» **TASK DESCRIPTION**: Produce as output only the lines below starting at the line with "- [ ] Add more" and continuing through the line with "- [ ] Introduction", each one exactly as written.

(Data excerpts)

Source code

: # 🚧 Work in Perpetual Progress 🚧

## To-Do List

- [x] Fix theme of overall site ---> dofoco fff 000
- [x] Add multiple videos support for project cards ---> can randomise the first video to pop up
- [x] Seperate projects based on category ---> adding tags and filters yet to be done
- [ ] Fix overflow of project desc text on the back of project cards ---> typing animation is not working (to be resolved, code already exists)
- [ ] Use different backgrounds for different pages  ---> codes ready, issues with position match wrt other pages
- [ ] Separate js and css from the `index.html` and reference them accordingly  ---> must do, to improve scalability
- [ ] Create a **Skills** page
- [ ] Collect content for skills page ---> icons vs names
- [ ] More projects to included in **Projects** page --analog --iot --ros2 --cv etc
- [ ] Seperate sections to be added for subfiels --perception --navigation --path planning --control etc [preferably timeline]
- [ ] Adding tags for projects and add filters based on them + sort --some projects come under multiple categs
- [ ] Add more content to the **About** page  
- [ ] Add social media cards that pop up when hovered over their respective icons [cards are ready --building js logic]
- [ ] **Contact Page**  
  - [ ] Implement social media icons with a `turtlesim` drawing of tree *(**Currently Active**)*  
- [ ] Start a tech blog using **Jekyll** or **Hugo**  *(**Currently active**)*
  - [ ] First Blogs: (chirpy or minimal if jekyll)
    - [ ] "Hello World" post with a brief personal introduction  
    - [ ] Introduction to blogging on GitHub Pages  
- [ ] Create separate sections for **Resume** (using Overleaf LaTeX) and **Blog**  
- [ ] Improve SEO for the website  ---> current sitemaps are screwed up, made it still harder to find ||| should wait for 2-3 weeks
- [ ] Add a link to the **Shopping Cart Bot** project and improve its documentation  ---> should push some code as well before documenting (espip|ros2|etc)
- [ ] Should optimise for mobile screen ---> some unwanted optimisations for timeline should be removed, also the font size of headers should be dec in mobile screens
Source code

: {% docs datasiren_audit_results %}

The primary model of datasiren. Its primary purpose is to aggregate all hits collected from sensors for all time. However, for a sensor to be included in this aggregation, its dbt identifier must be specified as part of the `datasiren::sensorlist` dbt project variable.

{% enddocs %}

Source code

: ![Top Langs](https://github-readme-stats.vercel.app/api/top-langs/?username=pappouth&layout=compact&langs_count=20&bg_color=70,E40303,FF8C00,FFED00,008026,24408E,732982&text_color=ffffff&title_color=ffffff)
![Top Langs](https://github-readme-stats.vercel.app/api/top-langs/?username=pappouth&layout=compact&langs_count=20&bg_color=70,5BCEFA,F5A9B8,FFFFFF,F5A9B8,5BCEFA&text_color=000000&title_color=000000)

» **OUTPUT FOR THIS EXERCISE**:
- [ ] Add more content to the **About** page  
- [ ] Add social media cards that pop up when hovered over their respective icons [cards are ready --building js logic]
- [ ] **Contact Page**  
  - [ ] Implement social media icons with a `turtlesim` drawing of tree *(**Currently Active**)*  
- [ ] Start a tech blog using **Jekyll** or **Hugo**  *(**Currently active**)*
  - [ ] First Blogs: (chirpy or minimal if jekyll)
    - [ ] "Hello World" post with a brief personal introduction  
    - [ ] Introduction to blogging on GitHub Pages  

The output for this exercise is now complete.